The biggest myth that exists out there among runners getting ready for the marathon is that a long gap between the last long run and the actual marathon will make our body “forget” how to run long. Going a full four weeks without a true “long” run, will cause our body to lose its ability to efficiently cover the distance, right? Not so much! The truth is that provided you’ve done the necessary periodic long runs prior to that 4 week period and built to a distance of 20-22 miles on average, your body will not “forget” how to complete the distance on race day.
In fact, if you approach your training in the right way, you can use this long-run-free four-week period to truly boost fitness and be more prepared than ever for a great race day! As your muscles heal and recovery progresses, you can…

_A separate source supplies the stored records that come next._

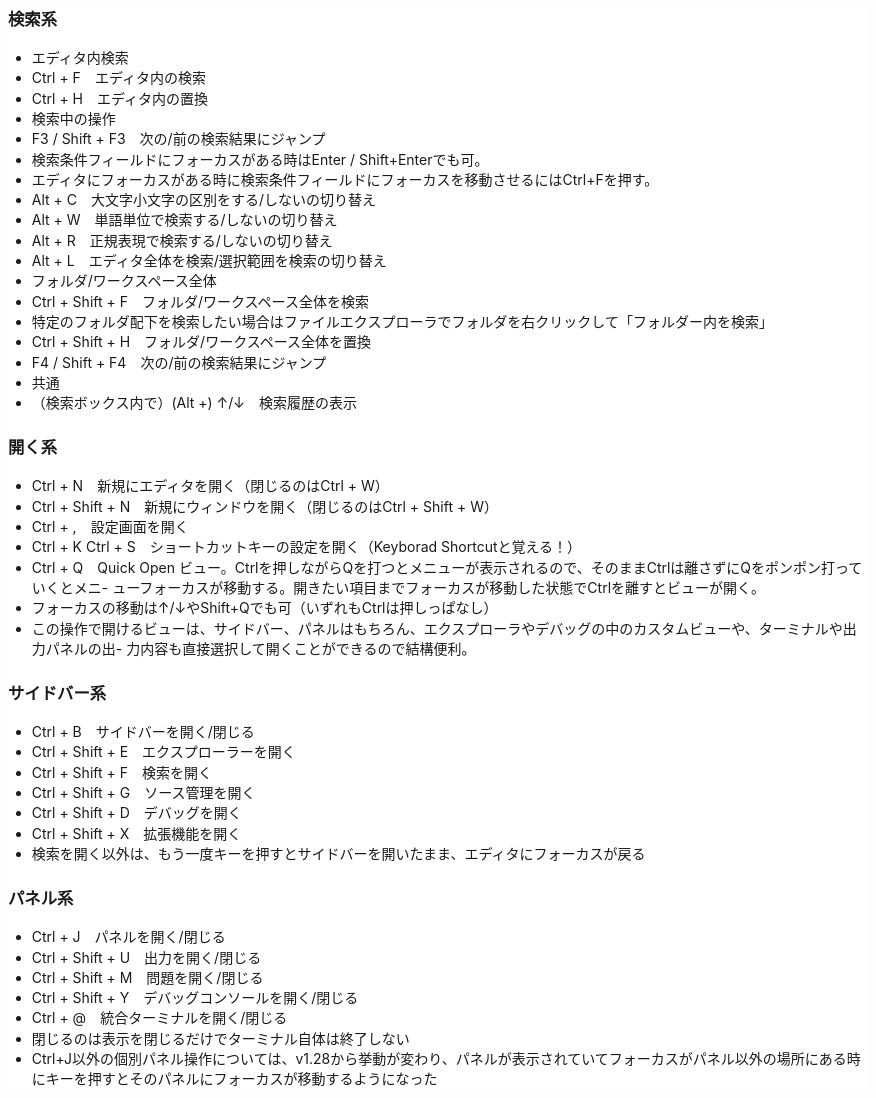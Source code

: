 ### 検索系

- エディタ内検索
- Ctrl + F　エディタ内の検索
- Ctrl + H　エディタ内の置換
- 検索中の操作
- F3 / Shift + F3　次の/前の検索結果にジャンプ
- 検索条件フィールドにフォーカスがある時はEnter / Shift+Enterでも可。
- エディタにフォーカスがある時に検索条件フィールドにフォーカスを移動させるにはCtrl+Fを押す。
- Alt + C　大文字小文字の区別をする/しないの切り替え
- Alt + W　単語単位で検索する/しないの切り替え
- Alt + R　正規表現で検索する/しないの切り替え
- Alt + L　エディタ全体を検索/選択範囲を検索の切り替え
- フォルダ/ワークスペース全体
- Ctrl + Shift + F　フォルダ/ワークスペース全体を検索
- 特定のフォルダ配下を検索したい場合はファイルエクスプローラでフォルダを右クリックして「フォルダー内を検索」
- Ctrl + Shift + H　フォルダ/ワークスペース全体を置換
- F4 / Shift + F4　次の/前の検索結果にジャンプ
- 共通
- （検索ボックス内で）(Alt +) ↑/↓　検索履歴の表示

### 開く系

- Ctrl + N　新規にエディタを開く（閉じるのはCtrl + W）
- Ctrl + Shift + N　新規にウィンドウを開く（閉じるのはCtrl + Shift + W）
- Ctrl + ,　設定画面を開く
- Ctrl + K Ctrl + S　ショートカットキーの設定を開く（Keyborad Shortcutと覚える！）
- Ctrl + Q　Quick Open ビュー。Ctrlを押しながらQを打つとメニューが表示されるので、そのままCtrlは離さずにQをポンポン打っていくとメニ- ューフォーカスが移動する。開きたい項目までフォーカスが移動した状態でCtrlを離すとビューが開く。
- フォーカスの移動は↑/↓やShift+Qでも可（いずれもCtrlは押しっぱなし）
- この操作で開けるビューは、サイドバー、パネルはもちろん、エクスプローラやデバッグの中のカスタムビューや、ターミナルや出力パネルの出- 力内容も直接選択して開くことができるので結構便利。

### サイドバー系

- Ctrl + B　サイドバーを開く/閉じる
- Ctrl + Shift + E　エクスプローラーを開く
- Ctrl + Shift + F　検索を開く
- Ctrl + Shift + G　ソース管理を開く
- Ctrl + Shift + D　デバッグを開く
- Ctrl + Shift + X　拡張機能を開く
- 検索を開く以外は、もう一度キーを押すとサイドバーを開いたまま、エディタにフォーカスが戻る

### パネル系

- Ctrl + J　パネルを開く/閉じる
- Ctrl + Shift + U　出力を開く/閉じる
- Ctrl + Shift + M　問題を開く/閉じる
- Ctrl + Shift + Y　デバッグコンソールを開く/閉じる
- Ctrl + @　統合ターミナルを開く/閉じる
- 閉じるのは表示を閉じるだけでターミナル自体は終了しない
- Ctrl+J以外の個別パネル操作については、v1.28から挙動が変わり、パネルが表示されていてフォーカスがパネル以外の場所にある時にキーを押すとそのパネルにフォーカスが移動するようになった
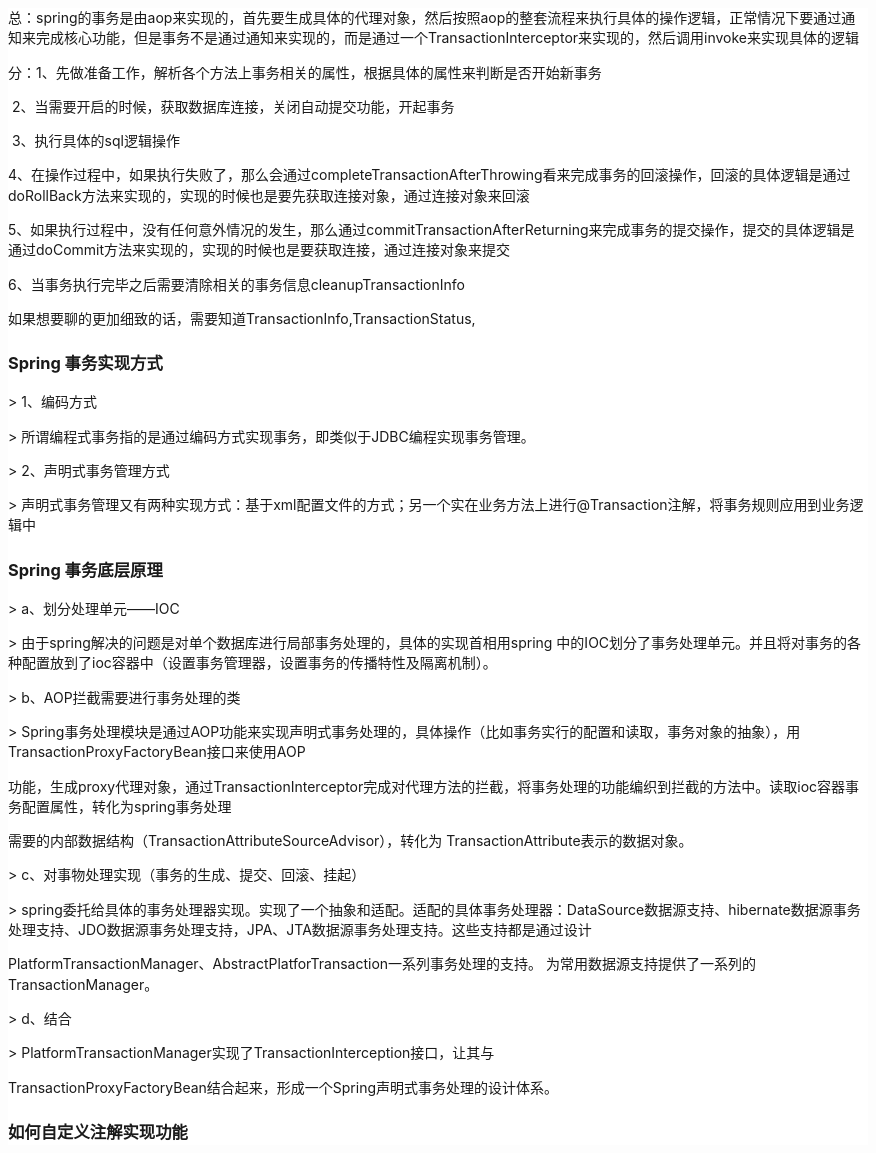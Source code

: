 ​		总：spring的事务是由aop来实现的，首先要生成具体的代理对象，然后按照aop的整套流程来执行具体的操作逻辑，正常情况下要通过通知来完成核心功能，但是事务不是通过通知来实现的，而是通过一个TransactionInterceptor来实现的，然后调用invoke来实现具体的逻辑

​		分：1、先做准备工作，解析各个方法上事务相关的属性，根据具体的属性来判断是否开始新事务

​				2、当需要开启的时候，获取数据库连接，关闭自动提交功能，开起事务

​				3、执行具体的sql逻辑操作

​				4、在操作过程中，如果执行失败了，那么会通过completeTransactionAfterThrowing看来完成事务的回滚操作，回滚的具体逻辑是通过doRollBack方法来实现的，实现的时候也是要先获取连接对象，通过连接对象来回滚

​				5、如果执行过程中，没有任何意外情况的发生，那么通过commitTransactionAfterReturning来完成事务的提交操作，提交的具体逻辑是通过doCommit方法来实现的，实现的时候也是要获取连接，通过连接对象来提交

​				6、当事务执行完毕之后需要清除相关的事务信息cleanupTransactionInfo

如果想要聊的更加细致的话，需要知道TransactionInfo,TransactionStatus,



### **Spring** **事务实现方式** 

\> 1、编码方式 

\> 所谓编程式事务指的是通过编码方式实现事务，即类似于JDBC编程实现事务管理。 

\> 2、声明式事务管理方式 

\> 声明式事务管理又有两种实现方式：基于xml配置文件的方式；另一个实在业务方法上进行@Transaction注解，将事务规则应用到业务逻辑中 

 

### **Spring** **事务底层原理** 

\> a、划分处理单元——IOC 

\> 由于spring解决的问题是对单个数据库进行局部事务处理的，具体的实现首相用spring 中的IOC划分了事务处理单元。并且将对事务的各种配置放到了ioc容器中（设置事务管理器，设置事务的传播特性及隔离机制）。 

\> b、AOP拦截需要进行事务处理的类 

\> Spring事务处理模块是通过AOP功能来实现声明式事务处理的，具体操作（比如事务实行的配置和读取，事务对象的抽象），用TransactionProxyFactoryBean接口来使用AOP

功能，生成proxy代理对象，通过TransactionInterceptor完成对代理方法的拦截，将事务处理的功能编织到拦截的方法中。读取ioc容器事务配置属性，转化为spring事务处理

需要的内部数据结构（TransactionAttributeSourceAdvisor），转化为 TransactionAttribute表示的数据对象。 

\> c、对事物处理实现（事务的生成、提交、回滚、挂起） 

\> spring委托给具体的事务处理器实现。实现了一个抽象和适配。适配的具体事务处理器：DataSource数据源支持、hibernate数据源事务处理支持、JDO数据源事务处理支持，JPA、JTA数据源事务处理支持。这些支持都是通过设计

PlatformTransactionManager、AbstractPlatforTransaction一系列事务处理的支持。 为常用数据源支持提供了一系列的TransactionManager。 

\> d、结合 

\> PlatformTransactionManager实现了TransactionInterception接口，让其与

TransactionProxyFactoryBean结合起来，形成一个Spring声明式事务处理的设计体系。 

 

### **如何自定义注解实现功能**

- step up the intensity of your training, allowing you to do more of the kinds of training sessions which will have a direct impact on marathon readiness. Those are sessions focusing on lifting vV02max, running economy, and threshold.
- focus more time and energy on your overall fitness, specific mobility and flexibility needs, and topping off your running specific strength.
Most runners are so used to running on battered and bruised legs and being exhausted, that they never actually FEEL what it feels like to run on legs that are recovered and 100% healthy. What a shame!
The Bottom Line?
A smart marathon or long distance run training plan is one that builds fitness progressively and THEN ALLOWS for adequate recovery prior to race day. Many typical race training plans I see on the internet or written by other “experts” often leave out this critical recovery aspect, having runners run long 2 or 3 weeks out from race day. As a result, the runners following those plans or trusting that guidance end up toeing the line with damaged muscles, even though they “believe” they are 100% ready to have the best race possible. If you’re reading this thinking “that guy is an expert running coach,” or “my fast friend does it this way,” stop and think for a moment.
Simply put, 3 weeks isn’t enough time for healing for the majority of runners, and 2 weeks is flat out absurd under normal circumstances. The exception might be if your weekly mileage totals are over 80 to 100 per week. If your weekly mileage is below those numbers, you’ll be very smart to leave at least 4 weeks from the last long run you do until race day. Train smart in this way, and you’ll feel better and run faster as a result!